§ Extracted material:
····················
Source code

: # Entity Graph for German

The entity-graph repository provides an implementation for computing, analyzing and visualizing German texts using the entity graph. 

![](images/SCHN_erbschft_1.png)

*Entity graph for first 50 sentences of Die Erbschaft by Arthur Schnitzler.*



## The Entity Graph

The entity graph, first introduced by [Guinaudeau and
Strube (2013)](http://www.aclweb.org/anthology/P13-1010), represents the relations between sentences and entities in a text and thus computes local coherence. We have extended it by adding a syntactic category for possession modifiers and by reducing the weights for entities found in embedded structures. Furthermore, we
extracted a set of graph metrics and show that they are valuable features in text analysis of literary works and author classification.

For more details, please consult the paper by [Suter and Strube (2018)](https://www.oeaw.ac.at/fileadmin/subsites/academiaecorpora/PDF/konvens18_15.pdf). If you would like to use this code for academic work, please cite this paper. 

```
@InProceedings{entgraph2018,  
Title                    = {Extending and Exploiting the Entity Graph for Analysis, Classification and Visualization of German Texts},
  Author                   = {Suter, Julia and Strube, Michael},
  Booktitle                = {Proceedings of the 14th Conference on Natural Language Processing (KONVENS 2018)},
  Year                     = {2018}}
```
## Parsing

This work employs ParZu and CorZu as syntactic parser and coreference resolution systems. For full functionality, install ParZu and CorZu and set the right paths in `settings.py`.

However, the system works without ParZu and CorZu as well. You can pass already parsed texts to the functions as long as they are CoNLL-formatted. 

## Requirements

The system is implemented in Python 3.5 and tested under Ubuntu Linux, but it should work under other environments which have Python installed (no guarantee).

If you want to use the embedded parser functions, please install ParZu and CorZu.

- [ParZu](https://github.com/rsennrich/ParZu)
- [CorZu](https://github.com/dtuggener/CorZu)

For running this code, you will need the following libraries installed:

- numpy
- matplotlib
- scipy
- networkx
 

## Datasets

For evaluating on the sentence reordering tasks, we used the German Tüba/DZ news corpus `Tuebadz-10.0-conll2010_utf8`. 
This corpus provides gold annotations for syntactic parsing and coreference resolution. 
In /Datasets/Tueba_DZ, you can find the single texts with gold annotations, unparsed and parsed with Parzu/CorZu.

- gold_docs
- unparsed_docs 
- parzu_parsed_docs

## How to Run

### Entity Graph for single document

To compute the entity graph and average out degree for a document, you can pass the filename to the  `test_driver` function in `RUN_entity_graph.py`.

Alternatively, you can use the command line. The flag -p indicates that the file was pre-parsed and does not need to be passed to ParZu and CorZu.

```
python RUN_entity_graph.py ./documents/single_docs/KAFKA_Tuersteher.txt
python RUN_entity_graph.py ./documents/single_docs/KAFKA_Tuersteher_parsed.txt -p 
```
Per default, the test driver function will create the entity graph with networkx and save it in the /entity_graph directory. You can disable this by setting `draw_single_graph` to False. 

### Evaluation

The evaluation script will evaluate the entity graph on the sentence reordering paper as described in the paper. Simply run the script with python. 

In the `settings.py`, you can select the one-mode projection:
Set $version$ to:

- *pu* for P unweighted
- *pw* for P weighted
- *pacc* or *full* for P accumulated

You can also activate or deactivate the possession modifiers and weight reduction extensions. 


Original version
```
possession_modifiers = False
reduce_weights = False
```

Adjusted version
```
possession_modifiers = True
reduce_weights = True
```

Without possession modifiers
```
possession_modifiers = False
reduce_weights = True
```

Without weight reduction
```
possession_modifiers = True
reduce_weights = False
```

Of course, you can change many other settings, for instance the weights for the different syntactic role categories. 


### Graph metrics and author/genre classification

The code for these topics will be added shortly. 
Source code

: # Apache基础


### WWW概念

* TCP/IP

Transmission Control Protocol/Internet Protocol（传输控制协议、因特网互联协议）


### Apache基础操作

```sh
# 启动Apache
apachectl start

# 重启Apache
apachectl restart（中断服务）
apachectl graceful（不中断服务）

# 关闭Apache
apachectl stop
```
····················
Everything in the listing should be written out again exactly.

Source code

: # Entity Graph for German

The entity-graph repository provides an implementation for computing, analyzing and visualizing German texts using the entity graph. 

![](images/SCHN_erbschft_1.png)

*Entity graph for first 50 sentences of Die Erbschaft by Arthur Schnitzler.*



## The Entity Graph

The entity graph, first introduced by [Guinaudeau and
Strube (2013)](http://www.aclweb.org/anthology/P13-1010), represents the relations between sentences and entities in a text and thus computes local coherence. We have extended it by adding a syntactic category for possession modifiers and by reducing the weights for entities found in embedded structures. Furthermore, we
extracted a set of graph metrics and show that they are valuable features in text analysis of literary works and author classification.

For more details, please consult the paper by [Suter and Strube (2018)](https://www.oeaw.ac.at/fileadmin/subsites/academiaecorpora/PDF/konvens18_15.pdf). If you would like to use this code for academic work, please cite this paper. 

```
@InProceedings{entgraph2018,  
Title                    = {Extending and Exploiting the Entity Graph for Analysis, Classification and Visualization of German Texts},
  Author                   = {Suter, Julia and Strube, Michael},
  Booktitle                = {Proceedings of the 14th Conference on Natural Language Processing (KONVENS 2018)},
  Year                     = {2018}}
```
## Parsing

This work employs ParZu and CorZu as syntactic parser and coreference resolution systems. For full functionality, install ParZu and CorZu and set the right paths in `settings.py`.

However, the system works without ParZu and CorZu as well. You can pass already parsed texts to the functions as long as they are CoNLL-formatted. 

## Requirements

The system is implemented in Python 3.5 and tested under Ubuntu Linux, but it should work under other environments which have Python installed (no guarantee).

If you want to use the embedded parser functions, please install ParZu and CorZu.

- [ParZu](https://github.com/rsennrich/ParZu)
- [CorZu](https://github.com/dtuggener/CorZu)

For running this code, you will need the following libraries installed:

- numpy
- matplotlib
- scipy
- networkx
 

## Datasets

For evaluating on the sentence reordering tasks, we used the German Tüba/DZ news corpus `Tuebadz-10.0-conll2010_utf8`. 
This corpus provides gold annotations for syntactic parsing and coreference resolution. 
In /Datasets/Tueba_DZ, you can find the single texts with gold annotations, unparsed and parsed with Parzu/CorZu.

- gold_docs
- unparsed_docs 
- parzu_parsed_docs

## How to Run

### Entity Graph for single document

To compute the entity graph and average out degree for a document, you can pass the filename to the  `test_driver` function in `RUN_entity_graph.py`.

Alternatively, you can use the command line. The flag -p indicates that the file was pre-parsed and does not need to be passed to ParZu and CorZu.

```
python RUN_entity_graph.py ./documents/single_docs/KAFKA_Tuersteher.txt
python RUN_entity_graph.py ./documents/single_docs/KAFKA_Tuersteher_parsed.txt -p 
```
Per default, the test driver function will create the entity graph with networkx and save it in the /entity_graph directory. You can disable this by setting `draw_single_graph` to False. 

### Evaluation

The evaluation script will evaluate the entity graph on the sentence reordering paper as described in the paper. Simply run the script with python. 

In the `settings.py`, you can select the one-mode projection:
Set $version$ to:

- *pu* for P unweighted
- *pw* for P weighted
- *pacc* or *full* for P accumulated

You can also activate or deactivate the possession modifiers and weight reduction extensions. 


Original version
```
possession_modifiers = False
reduce_weights = False
```

Adjusted version
```
possession_modifiers = True
reduce_weights = True
```

Without possession modifiers
```
possession_modifiers = False
reduce_weights = True
```

Without weight reduction
```
possession_modifiers = True
reduce_weights = False
```

Of course, you can change many other settings, for instance the weights for the different syntactic role categories. 


### Graph metrics and author/genre classification

The code for these topics will be added shortly. 
Source code

: # Apache基础


### WWW概念

* TCP/IP

Transmission Control Protocol/Internet Protocol（传输控制协议、因特网互联协议）


### Apache基础操作

```sh
# 启动Apache
apachectl start

# 重启Apache
apachectl restart（中断服务）
apachectl graceful（不中断服务）

# 关闭Apache
apachectl stop
```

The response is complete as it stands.